* Work to be completed *
Output the data below exactly, without images.

(Saved data entries)
++++++++
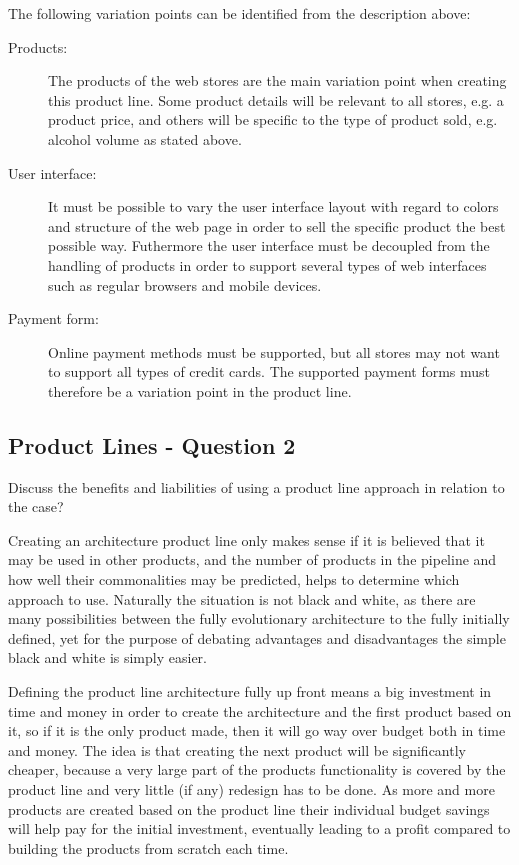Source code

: The following variation points can be identified from the description above:

\begin{description}
	\item[Products:] The products of the web stores are the main variation point when creating this product line. Some product details will be relevant to all stores, e.g. a product price, and others will be specific to the type of product sold, e.g. alcohol volume as stated above.
	\item[User interface:] It must be possible to vary the user interface layout with regard to colors and structure of the web page in order to sell the specific product the best possible way. Futhermore the user interface must be decoupled from the handling of products in order to support several types of web interfaces such as regular browsers and mobile devices.
	\item[Payment form:] Online payment methods must be supported, but all stores may not want to support all types of credit cards. The supported payment forms must therefore be a variation point in the product line.
\end{description}





\subsection{Product Lines - Question 2}
\label{sec:pl_q2}
\begin{question}
Discuss the benefits and liabilities of using a product line
approach in relation to the case?
\end{question}

Creating an architecture product line only makes sense if it is believed that it may be used in other products, and the number of products in the pipeline and how well their commonalities may be predicted, helps to determine which approach to use. Naturally the situation is not black and white, as there are many possibilities between the fully evolutionary architecture to the fully initially defined, yet for the purpose of debating advantages and disadvantages the simple black and white is simply easier.

Defining the product line architecture fully up front means a big investment in time and money in order to create the architecture and the first product based on it, so if it is the only product made, then it will go way over budget both in time and money. The idea is that creating the next product will be significantly cheaper, because a very large part of the products functionality is covered by the product line and very little (if any) redesign has to be done. As more and more products are created based on the product line their individual budget savings will help pay for the initial investment, eventually leading to a profit compared to building the products from scratch each time.

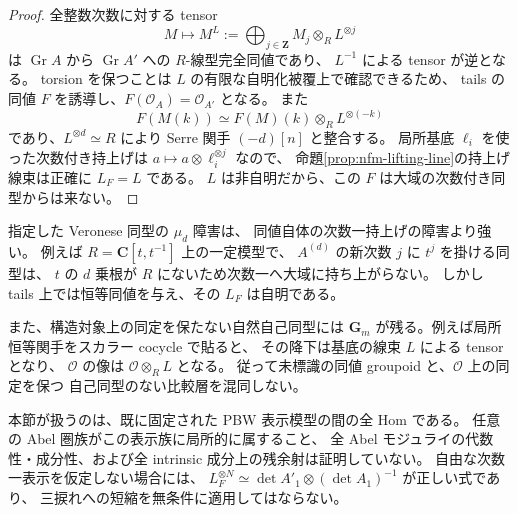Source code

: \begin{proof}
全整数次数に対する tensor
\[
 M\longmapsto M^L:=\bigoplus_{j\in\mathbf Z}M_j\otimes_RL^{\otimes j}
\]
は $\operatorname{Gr}A$ から $\operatorname{Gr}A'$ への $R$-線型完全同値であり、
$L^{-1}$ による tensor が逆となる。
torsion を保つことは $L$ の有限な自明化被覆上で確認できるため、
tails の同値 $F$ を誘導し、$F(\mathcal O_A)=\mathcal O_{A'}$ となる。
また
\[
 F(M(k))\simeq F(M)(k)\otimes_RL^{\otimes(-k)}
\]
であり、$L^{\otimes d}\simeq R$ により Serre 関手 $(-d)[n]$ と整合する。
局所基底 $\ell_i$ を使った次数付き持上げは
$a\mapsto a\otimes\ell_i^{\otimes j}$ なので、
命題\ref{prop:nfm-lifting-line}の持上げ線束は正確に $L_F=L$ である。
$L$ は非自明だから、この $F$ は大域の次数付き同型からは来ない。
\end{proof}

\begin{remark}[二つの障害の区別と残る問題]
指定した Veronese 同型の $\mu_d$ 障害は、
同値自体の次数一持上げの障害より強い。
例えば $R=\mathbf C[t,t^{-1}]$ 上の一定模型で、
$A^{(d)}$ の新次数 $j$ に $t^j$ を掛ける同型は、
$t$ の $d$ 乗根が $R$ にないため次数一へ大域に持ち上がらない。
しかし tails 上では恒等同値を与え、その $L_F$ は自明である。

また、構造対象上の同定を保たない自然自己同型には
$\mathbf G_m$ が残る。例えば局所恒等関手をスカラー cocycle で貼ると、
その降下は基底の線束 $L$ による tensor となり、
$\mathcal O$ の像は $\mathcal O\otimes_RL$ となる。
従って未標識の同値 groupoid と、$\mathcal O$ 上の同定を保つ
自己同型のない比較層を混同しない。

本節が扱うのは、既に固定された PBW 表示模型の間の全 Hom である。
任意の Abel 圏族がこの表示族に局所的に属すること、
全 Abel モジュライの代数性・成分性、および全 intrinsic 成分上の残余射は証明していない。
自由な次数一表示を仮定しない場合には、
$L_F^{\otimes N}\simeq
\det A'_1\otimes(\det A_1)^{-1}$ が正しい式であり、
三捩れへの短縮を無条件に適用してはならない。
\end{remark}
++++++++
* Response for this exercise *
Source code

: The following variation points can be identified from the description above:

\begin{description}
	\item[Products:] The products of the web stores are the main variation point when creating this product line. Some product details will be relevant to all stores, e.g. a product price, and others will be specific to the type of product sold, e.g. alcohol volume as stated above.
	\item[User interface:] It must be possible to vary the user interface layout with regard to colors and structure of the web page in order to sell the specific product the best possible way. Futhermore the user interface must be decoupled from the handling of products in order to support several types of web interfaces such as regular browsers and mobile devices.
	\item[Payment form:] Online payment methods must be supported, but all stores may not want to support all types of credit cards. The supported payment forms must therefore be a variation point in the product line.
\end{description}





\subsection{Product Lines - Question 2}
\label{sec:pl_q2}
\begin{question}
Discuss the benefits and liabilities of using a product line
approach in relation to the case?
\end{question}

Creating an architecture product line only makes sense if it is believed that it may be used in other products, and the number of products in the pipeline and how well their commonalities may be predicted, helps to determine which approach to use. Naturally the situation is not black and white, as there are many possibilities between the fully evolutionary architecture to the fully initially defined, yet for the purpose of debating advantages and disadvantages the simple black and white is simply easier.

Defining the product line architecture fully up front means a big investment in time and money in order to create the architecture and the first product based on it, so if it is the only product made, then it will go way over budget both in time and money. The idea is that creating the next product will be significantly cheaper, because a very large part of the products functionality is covered by the product line and very little (if any) redesign has to be done. As more and more products are created based on the product line their individual budget savings will help pay for the initial investment, eventually leading to a profit compared to building the products from scratch each time.

Source code

: \begin{proof}
全整数次数に対する tensor
\[
 M\longmapsto M^L:=\bigoplus_{j\in\mathbf Z}M_j\otimes_RL^{\otimes j}
\]
は $\operatorname{Gr}A$ から $\operatorname{Gr}A'$ への $R$-線型完全同値であり、
$L^{-1}$ による tensor が逆となる。
torsion を保つことは $L$ の有限な自明化被覆上で確認できるため、
tails の同値 $F$ を誘導し、$F(\mathcal O_A)=\mathcal O_{A'}$ となる。
また
\[
 F(M(k))\simeq F(M)(k)\otimes_RL^{\otimes(-k)}
\]
であり、$L^{\otimes d}\simeq R$ により Serre 関手 $(-d)[n]$ と整合する。
局所基底 $\ell_i$ を使った次数付き持上げは
$a\mapsto a\otimes\ell_i^{\otimes j}$ なので、
命題\ref{prop:nfm-lifting-line}の持上げ線束は正確に $L_F=L$ である。
$L$ は非自明だから、この $F$ は大域の次数付き同型からは来ない。
\end{proof}

\begin{remark}[二つの障害の区別と残る問題]
指定した Veronese 同型の $\mu_d$ 障害は、
同値自体の次数一持上げの障害より強い。
例えば $R=\mathbf C[t,t^{-1}]$ 上の一定模型で、
$A^{(d)}$ の新次数 $j$ に $t^j$ を掛ける同型は、
$t$ の $d$ 乗根が $R$ にないため次数一へ大域に持ち上がらない。
しかし tails 上では恒等同値を与え、その $L_F$ は自明である。

また、構造対象上の同定を保たない自然自己同型には
$\mathbf G_m$ が残る。例えば局所恒等関手をスカラー cocycle で貼ると、
その降下は基底の線束 $L$ による tensor となり、
$\mathcal O$ の像は $\mathcal O\otimes_RL$ となる。
従って未標識の同値 groupoid と、$\mathcal O$ 上の同定を保つ
自己同型のない比較層を混同しない。

本節が扱うのは、既に固定された PBW 表示模型の間の全 Hom である。
任意の Abel 圏族がこの表示族に局所的に属すること、
全 Abel モジュライの代数性・成分性、および全 intrinsic 成分上の残余射は証明していない。
自由な次数一表示を仮定しない場合には、
$L_F^{\otimes N}\simeq
\det A'_1\otimes(\det A_1)^{-1}$ が正しい式であり、
三捩れへの短縮を無条件に適用してはならない。
\end{remark}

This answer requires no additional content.